Treatment for accidental ingestion of milk products by allergic individuals varies depending on the sensitivity of the person. Frequently medications such as an epinephrine pen or an antihistamine such as diphenhydramine (Benadryl) are prescribed by an allergist in case of accidental ingestion. Sometimes prednisone will be prescribed to prevent a possible late phase Type I hypersensitivity reaction.

Outcomes

Generally, affected infants lose clinical reactivity to milk during early childhood or at latest by adolescence; around half the cases resolve within the first year and 80-90% resolve within five years.

Milk allergy is found to be associated with increased hospitalization rates and steroid use among children with asthma.

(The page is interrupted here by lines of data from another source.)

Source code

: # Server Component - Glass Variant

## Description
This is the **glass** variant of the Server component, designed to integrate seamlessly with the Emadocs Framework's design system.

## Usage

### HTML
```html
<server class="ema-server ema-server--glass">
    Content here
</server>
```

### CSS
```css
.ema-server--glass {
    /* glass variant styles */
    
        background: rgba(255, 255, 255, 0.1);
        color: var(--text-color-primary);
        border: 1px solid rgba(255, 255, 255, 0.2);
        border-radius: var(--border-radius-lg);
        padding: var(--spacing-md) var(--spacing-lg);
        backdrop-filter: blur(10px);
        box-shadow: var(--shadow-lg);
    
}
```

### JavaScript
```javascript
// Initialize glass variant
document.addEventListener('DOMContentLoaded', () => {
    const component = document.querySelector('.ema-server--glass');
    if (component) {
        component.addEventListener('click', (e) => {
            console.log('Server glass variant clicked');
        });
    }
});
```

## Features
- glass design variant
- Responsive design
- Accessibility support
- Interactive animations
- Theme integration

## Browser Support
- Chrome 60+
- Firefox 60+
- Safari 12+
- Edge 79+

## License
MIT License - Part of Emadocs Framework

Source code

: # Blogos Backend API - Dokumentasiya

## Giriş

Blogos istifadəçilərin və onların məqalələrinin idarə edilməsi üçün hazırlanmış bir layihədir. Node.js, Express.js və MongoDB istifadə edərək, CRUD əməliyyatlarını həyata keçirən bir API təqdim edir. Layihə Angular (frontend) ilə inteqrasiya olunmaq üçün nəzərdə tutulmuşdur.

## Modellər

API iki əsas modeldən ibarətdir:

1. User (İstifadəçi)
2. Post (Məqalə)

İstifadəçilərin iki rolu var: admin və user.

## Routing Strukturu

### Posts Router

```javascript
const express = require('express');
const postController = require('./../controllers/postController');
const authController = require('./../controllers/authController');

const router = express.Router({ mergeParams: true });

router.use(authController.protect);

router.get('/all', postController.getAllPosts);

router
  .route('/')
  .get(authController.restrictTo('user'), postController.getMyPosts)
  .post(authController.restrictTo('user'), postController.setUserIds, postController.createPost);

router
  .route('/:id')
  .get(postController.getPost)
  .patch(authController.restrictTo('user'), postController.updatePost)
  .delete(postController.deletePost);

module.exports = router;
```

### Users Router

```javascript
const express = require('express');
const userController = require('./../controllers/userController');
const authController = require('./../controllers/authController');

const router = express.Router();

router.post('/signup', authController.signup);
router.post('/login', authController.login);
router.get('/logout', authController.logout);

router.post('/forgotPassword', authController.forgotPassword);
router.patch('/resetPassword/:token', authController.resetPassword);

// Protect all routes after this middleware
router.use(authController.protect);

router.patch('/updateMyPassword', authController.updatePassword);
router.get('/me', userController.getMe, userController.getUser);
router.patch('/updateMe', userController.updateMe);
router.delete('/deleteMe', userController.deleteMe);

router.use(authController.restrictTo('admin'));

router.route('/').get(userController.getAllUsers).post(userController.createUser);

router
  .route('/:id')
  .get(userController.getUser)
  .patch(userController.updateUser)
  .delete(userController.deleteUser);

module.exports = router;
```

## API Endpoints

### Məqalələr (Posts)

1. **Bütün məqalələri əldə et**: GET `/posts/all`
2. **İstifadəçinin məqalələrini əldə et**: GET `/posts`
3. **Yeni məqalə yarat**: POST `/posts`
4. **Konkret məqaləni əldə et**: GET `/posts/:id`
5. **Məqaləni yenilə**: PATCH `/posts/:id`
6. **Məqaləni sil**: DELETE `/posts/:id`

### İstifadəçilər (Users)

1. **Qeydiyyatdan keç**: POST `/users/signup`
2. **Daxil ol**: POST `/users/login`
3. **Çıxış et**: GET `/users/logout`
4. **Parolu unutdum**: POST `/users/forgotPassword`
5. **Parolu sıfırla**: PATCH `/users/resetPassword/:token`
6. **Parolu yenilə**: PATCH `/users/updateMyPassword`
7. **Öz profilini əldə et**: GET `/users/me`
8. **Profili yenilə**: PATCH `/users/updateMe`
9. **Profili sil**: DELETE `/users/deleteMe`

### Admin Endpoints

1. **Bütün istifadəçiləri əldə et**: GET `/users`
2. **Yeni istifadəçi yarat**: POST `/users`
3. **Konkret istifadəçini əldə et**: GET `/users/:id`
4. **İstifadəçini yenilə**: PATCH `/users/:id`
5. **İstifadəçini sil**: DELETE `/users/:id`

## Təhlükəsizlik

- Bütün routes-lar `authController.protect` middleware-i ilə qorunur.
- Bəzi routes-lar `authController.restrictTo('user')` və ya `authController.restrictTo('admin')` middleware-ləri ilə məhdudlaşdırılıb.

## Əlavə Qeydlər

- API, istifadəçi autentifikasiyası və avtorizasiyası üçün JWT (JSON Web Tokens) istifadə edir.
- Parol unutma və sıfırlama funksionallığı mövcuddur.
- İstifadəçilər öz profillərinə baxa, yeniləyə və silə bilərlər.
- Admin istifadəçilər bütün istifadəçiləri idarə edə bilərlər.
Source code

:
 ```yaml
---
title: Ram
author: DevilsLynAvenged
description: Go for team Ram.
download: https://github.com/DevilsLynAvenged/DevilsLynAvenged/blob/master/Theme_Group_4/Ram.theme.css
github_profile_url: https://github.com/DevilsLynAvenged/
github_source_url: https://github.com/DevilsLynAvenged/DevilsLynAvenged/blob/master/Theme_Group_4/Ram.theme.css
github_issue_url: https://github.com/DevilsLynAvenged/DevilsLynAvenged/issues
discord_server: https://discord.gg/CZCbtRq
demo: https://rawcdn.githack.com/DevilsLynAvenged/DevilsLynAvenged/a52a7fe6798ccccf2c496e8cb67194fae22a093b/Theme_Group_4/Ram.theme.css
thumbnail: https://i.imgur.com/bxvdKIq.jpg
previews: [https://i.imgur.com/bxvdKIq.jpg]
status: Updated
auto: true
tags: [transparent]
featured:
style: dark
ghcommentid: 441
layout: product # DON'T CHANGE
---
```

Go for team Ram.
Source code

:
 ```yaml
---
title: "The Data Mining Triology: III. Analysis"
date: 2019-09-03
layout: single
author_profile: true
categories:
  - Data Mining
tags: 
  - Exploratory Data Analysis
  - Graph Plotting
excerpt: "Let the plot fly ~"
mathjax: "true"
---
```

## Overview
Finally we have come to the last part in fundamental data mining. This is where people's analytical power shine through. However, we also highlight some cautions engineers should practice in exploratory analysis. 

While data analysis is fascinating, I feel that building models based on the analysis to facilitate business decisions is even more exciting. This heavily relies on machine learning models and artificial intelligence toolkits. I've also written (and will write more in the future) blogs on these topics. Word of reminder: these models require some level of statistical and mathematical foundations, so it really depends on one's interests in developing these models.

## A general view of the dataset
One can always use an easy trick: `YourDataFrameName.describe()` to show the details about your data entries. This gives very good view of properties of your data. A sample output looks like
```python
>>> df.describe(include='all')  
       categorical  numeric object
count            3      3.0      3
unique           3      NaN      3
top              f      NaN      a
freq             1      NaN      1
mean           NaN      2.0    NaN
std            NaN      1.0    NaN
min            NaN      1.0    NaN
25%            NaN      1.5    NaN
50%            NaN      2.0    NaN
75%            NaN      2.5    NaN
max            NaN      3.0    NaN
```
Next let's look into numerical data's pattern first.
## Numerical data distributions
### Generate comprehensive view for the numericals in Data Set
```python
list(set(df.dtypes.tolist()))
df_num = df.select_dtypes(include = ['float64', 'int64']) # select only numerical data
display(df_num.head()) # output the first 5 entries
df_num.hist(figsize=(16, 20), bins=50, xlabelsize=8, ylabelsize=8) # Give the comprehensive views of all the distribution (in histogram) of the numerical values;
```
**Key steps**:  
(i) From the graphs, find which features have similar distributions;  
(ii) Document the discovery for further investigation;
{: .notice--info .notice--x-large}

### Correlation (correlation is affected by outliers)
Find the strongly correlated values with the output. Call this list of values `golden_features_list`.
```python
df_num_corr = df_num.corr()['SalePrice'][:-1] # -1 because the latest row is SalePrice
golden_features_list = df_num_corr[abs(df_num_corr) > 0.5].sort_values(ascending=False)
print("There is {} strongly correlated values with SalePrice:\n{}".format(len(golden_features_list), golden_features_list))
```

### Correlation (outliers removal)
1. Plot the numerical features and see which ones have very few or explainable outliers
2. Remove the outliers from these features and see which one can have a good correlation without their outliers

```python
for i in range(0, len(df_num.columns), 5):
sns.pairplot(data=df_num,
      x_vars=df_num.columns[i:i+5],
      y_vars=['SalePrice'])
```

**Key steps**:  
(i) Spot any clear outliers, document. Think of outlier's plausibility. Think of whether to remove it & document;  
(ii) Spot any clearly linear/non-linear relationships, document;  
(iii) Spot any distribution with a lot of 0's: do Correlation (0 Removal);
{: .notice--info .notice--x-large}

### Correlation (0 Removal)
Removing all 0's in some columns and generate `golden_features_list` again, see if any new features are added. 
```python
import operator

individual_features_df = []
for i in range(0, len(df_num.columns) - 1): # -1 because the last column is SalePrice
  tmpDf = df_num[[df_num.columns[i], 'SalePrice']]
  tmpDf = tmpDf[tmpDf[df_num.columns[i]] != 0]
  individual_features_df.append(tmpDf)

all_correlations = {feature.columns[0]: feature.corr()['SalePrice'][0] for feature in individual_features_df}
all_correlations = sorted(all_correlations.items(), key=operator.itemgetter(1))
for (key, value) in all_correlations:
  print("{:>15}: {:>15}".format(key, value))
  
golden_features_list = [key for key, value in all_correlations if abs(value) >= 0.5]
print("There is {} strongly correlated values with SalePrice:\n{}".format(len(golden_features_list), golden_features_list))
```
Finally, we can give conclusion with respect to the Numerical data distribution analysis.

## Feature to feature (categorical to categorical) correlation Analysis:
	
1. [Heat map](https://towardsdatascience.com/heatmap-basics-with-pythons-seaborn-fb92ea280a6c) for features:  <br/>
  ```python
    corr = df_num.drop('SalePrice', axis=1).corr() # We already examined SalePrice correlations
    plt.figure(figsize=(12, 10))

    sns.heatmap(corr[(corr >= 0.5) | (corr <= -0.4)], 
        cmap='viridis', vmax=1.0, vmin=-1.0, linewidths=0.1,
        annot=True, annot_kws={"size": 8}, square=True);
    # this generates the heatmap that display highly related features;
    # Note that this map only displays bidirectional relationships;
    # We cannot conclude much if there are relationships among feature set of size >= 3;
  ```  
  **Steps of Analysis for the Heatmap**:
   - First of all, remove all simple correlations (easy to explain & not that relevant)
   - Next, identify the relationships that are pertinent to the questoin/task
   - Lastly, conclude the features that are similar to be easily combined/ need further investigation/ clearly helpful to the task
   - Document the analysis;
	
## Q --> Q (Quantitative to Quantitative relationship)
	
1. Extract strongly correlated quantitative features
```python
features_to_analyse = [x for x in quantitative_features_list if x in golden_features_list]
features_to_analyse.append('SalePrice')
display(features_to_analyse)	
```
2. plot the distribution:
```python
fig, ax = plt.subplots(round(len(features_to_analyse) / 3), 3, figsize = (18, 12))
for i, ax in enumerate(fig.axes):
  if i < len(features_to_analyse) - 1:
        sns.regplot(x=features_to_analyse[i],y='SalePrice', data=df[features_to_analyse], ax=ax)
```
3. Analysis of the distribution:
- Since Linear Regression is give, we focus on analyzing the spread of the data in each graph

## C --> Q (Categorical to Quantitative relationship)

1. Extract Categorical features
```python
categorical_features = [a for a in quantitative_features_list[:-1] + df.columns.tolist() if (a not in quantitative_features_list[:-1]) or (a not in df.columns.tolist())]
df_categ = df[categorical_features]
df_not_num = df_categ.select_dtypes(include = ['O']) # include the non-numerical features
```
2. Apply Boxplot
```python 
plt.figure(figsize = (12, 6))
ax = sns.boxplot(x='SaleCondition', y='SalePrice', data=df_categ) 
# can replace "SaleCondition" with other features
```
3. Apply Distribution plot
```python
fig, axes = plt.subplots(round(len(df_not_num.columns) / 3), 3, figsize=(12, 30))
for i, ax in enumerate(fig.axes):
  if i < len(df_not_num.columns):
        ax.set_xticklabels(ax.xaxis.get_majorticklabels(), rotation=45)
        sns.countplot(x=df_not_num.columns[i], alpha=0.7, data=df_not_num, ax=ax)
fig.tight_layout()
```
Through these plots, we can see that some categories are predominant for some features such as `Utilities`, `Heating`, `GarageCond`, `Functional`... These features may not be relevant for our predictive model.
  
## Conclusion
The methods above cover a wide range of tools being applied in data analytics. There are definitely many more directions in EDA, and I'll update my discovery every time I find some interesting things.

Between 13% and 20% of children allergic to milk are also allergic to beef.

Epidemiology

Milk allergy is the most common food allergy in early childhood. It affects between 2% and 3% of infants in developed countries; the incidence in only-breastfed infants is lower, at about 0.5%. These figures appear to be antibody-based allergy; allergy based on cellular immunity is uncertain.

Research directions

Desensitization, which is a slow process of eating tiny amounts of milk, until the body is able to tolerate more significant exposure, results in reduced symptoms or even remission of the allergy in some people and is being explored for milk allergy. This is called oral immunotherapy. Sublingual immunotherapy may be somewhat safer, but less effective. A 2014 meta-analysis found desensitization to be relatively safe and effective but found that further study was needed to understand the overall immune response to it, and questions remain open about duration of the densensitization.

No form of probiotic treatment had shown efficacy for treating milk allergy as of 2015.